I am happy with the pace of my progress, and ERP.  It may cost me thousands of dollars to progress through treatment, but I am willing to take my time and do this at my own pace.  I have had OCD for so many years, that I have finally accepted that it may take a long time to be truly free of the disorder.  I am just thankful that I have a therapist that I can maintain a long term relationship with, so that when I have progressed to the point where I only need to see him once per month (or whatever), I know that he will be available for me.  OCD is a chronic condition, and I think I have finally accepted that.   

May 3, 2011

Go Figure - OCD Progress!!!

I am doing really well.  I had a fantastic session with my therapist last week and we "unveiled" some of OCD's tricks.  I guess this past week I have been keenly aware of when I am ritualizing. 

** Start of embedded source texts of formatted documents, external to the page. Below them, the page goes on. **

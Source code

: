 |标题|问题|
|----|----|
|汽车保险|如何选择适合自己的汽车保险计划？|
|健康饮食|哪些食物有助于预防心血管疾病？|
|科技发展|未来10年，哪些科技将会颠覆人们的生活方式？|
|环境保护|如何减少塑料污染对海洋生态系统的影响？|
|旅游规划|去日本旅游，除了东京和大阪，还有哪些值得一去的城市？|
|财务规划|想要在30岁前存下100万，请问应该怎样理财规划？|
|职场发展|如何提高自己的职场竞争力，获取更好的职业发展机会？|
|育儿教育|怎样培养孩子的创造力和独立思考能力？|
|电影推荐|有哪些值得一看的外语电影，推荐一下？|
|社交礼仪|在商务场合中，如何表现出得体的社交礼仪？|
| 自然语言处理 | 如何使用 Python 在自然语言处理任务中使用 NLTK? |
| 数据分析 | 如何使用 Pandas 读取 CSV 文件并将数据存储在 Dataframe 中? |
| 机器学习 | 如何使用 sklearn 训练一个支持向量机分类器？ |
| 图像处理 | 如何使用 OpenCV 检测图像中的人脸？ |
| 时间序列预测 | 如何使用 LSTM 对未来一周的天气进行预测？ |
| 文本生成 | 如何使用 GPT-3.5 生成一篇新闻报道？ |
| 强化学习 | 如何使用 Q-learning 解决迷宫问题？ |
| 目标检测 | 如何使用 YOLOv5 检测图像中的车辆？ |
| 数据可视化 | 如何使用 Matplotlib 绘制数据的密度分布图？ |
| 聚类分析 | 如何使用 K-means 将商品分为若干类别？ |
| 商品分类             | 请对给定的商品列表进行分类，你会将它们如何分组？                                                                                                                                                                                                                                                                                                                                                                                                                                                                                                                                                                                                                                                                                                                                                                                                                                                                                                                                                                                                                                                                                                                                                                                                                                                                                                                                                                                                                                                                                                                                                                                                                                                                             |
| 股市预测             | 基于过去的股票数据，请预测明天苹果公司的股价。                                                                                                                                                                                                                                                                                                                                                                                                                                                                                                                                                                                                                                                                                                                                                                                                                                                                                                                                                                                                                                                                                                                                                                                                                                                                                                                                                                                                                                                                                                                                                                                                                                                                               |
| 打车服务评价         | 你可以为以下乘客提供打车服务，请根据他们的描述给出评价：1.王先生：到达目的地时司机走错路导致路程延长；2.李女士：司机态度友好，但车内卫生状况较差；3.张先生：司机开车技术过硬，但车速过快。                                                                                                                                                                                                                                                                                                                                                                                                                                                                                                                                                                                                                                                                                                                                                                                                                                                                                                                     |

Last week my three homework assignments were to:

1. Continue watching "The Talk".
2. Read a book written by a lesbian author (no lesbian content).
3. Listen to lesbian musicians (ie: KD Lang, Melissa Etheridge etc.)

I am now at the point where I look forward to watching "The Talk" at night.  Go figure?!  The show is so funny!  And - I don't even pay any attention to thoughts like: "You look forward to watching it because there's a lesbian on the show."  I feel like for the first time in a long time I am starting to outwit OCD!  I am trying to use mindfulness to be aware of how great I"ve been feeling and exercise some grace so that inevitably - when I slip backwards - I don't fall into yet another OCD trap of thinking I'll be in a bad spot forever. 

I've started reading a book called "Room" which is written by a lesbian author, but is actually about a boy and his mom who are held captive in a room for several years.  It's creepy which definitely starts the OCD, but after a few days the anxiety went away and now I'm just reading an interesting book. 

As for listening to lesbian musicians - I haven't done that.  Only because I haven't gotten organized enough to download some onto my iPod and figure out how to listen to my iPod in my car.  It will happen - at some point. 

Now - these exposure exercises may seem easy and relatively low on the hierarchy, and they are.  But after mastering these few things, my confidence has increased.  I feel like I am ready to move foward to something higher.  As an example of how much I've been avoiding these types of triggers for SO LONG - I was watching our national news morning show and I saw the review of the book "Room".  I thought the book sounded intriguing and interesting, but as soon as I heard that it was written by a lesbian there was NO WAY I was going to go anywhere near that book.  And now I'm doing it!!! 

Giving myself a small pat on the back.